By the way, are Leah’s parents asking the government to be nice to them? I doubt! Again, what is the consolation for Leah’s family and why must the Sharibus believe in a country that has failed them? For God’s sake, do we need to be grandstanding, telling the world that all is well when, indeed, we are not safe in our country, when we are not being protected? If a friend’s daughter was kidnapped and, in two years, nothing has been done by those saddled with the constitutional responsibility of rescuing her, what hope do I have as ordinary citizen, in case it happens to me?
As we know, the principle of reciprocity and being reciprocal are surely not one and the same. They are two different things! While the former connotes a kind of obligations, a cultural tie, attached to it, the latter simply means reciprocating a gesture. Simply put, reciprocity goes beyond just returning a favour. Instead, there is a serious expectation attached to it. It means that the governor of a state will rather die than fail to do what is expected of him. Otherwise, he needs not take up the role at all, in the first place. Impliedly, whether it’s Buhari who’s the president or not has nothing to do with the office he occupies, and the constitutional prescriptions of his official roles as president! In the present case, he is only involved because the buck currently stops at his desk. This means he is there because he has to perform the statutorily-stipulated roles! Otherwise, he has lost the moral right to be called the president, except we are saying that he is the perfunctory head of a failed state.
Take it or not: a strategy has to be physical. It has to be seen and capable of being articulated. It must have spelt-out principles, expectations and Modus Operandi so that other people can also use it. Strategy means certain well-thought-out and actionable plans are put in place. Though the journey to the top begins with an idea, when the chips are down, ‘hope’ has never been seen to work the wonders of a strategy. Yes, one can hope against hope! But that will be in the metaphysical realm, where we are expecting certain forces, unknown, indefinable and unseen from the invisible realm, to intervene in our affairs. But, again, that cannot be a strategy!
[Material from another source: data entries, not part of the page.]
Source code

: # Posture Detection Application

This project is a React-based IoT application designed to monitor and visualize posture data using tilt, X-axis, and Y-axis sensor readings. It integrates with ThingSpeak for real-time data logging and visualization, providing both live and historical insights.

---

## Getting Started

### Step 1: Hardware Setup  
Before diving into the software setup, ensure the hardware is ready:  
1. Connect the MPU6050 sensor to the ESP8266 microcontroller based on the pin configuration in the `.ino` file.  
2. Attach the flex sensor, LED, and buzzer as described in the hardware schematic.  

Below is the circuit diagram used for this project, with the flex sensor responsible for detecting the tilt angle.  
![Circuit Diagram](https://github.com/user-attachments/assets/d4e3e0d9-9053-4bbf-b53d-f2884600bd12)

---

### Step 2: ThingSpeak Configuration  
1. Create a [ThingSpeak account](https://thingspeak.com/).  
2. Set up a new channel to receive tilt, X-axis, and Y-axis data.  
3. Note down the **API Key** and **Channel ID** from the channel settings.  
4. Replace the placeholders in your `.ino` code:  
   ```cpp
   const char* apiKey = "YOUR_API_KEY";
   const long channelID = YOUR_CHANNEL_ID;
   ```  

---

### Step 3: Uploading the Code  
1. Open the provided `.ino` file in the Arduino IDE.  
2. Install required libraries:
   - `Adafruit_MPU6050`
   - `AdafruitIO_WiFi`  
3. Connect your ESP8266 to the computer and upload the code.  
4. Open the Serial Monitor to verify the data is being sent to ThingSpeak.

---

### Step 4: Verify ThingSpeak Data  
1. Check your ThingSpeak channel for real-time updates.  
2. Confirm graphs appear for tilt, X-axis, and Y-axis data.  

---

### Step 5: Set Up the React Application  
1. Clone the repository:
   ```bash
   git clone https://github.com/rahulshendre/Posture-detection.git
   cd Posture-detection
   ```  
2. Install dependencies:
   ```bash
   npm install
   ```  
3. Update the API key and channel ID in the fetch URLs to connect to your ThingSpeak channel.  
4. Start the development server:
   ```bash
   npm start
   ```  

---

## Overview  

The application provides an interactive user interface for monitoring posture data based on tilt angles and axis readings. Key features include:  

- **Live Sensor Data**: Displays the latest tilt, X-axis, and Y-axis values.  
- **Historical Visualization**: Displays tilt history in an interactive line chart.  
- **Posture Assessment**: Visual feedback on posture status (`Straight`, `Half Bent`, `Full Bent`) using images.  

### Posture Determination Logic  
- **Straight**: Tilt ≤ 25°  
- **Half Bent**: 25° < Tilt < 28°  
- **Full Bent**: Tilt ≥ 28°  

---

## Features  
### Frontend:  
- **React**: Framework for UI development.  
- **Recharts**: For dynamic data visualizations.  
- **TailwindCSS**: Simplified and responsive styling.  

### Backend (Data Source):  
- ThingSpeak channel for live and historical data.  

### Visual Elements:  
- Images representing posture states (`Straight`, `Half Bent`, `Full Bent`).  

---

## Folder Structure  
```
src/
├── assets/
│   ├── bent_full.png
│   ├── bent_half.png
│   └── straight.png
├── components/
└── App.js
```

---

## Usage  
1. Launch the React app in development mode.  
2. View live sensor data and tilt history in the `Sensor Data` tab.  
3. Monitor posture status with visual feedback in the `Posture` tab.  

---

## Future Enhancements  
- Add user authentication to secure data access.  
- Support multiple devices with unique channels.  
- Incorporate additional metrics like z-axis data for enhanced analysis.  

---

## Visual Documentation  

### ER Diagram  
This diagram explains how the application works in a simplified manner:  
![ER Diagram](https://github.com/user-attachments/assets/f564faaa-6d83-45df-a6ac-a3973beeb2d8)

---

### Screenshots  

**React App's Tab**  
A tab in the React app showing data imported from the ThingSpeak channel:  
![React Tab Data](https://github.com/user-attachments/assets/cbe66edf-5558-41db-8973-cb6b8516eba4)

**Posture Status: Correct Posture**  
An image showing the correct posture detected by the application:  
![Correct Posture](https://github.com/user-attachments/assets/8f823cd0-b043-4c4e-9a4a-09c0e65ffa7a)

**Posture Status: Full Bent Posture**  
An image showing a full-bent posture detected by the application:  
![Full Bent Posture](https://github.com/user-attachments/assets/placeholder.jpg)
This also applies to the COVID-19 pandemic that is currently threatening world peace. Nigerians need to be reassured, based on scientific and empirical facts, not just having mere hopes that a pandemic that has reduced prophesies to mind games and revealed their purveyors as stargazers will just wake up one day and disappear. No! It won’t, unless the Buhari-led administration comes up with a workable, pragmatic plan that will teach Nigerians how to rise above copy-and-paste safety stuffs that seem to be heeding only the clarion call of a virus disease that currently has no vaccine and no medical treatment protocol. Coincidentally, the World Health Organization (WHO) has warned Africa to stop being copycats! What this means is that it will not be out of place for Nigeria to devise local means and peculiar ways of defeating COVID-19. Unfortunately, from what we have seen, nothing is presently Nigerian! Not even the face masks!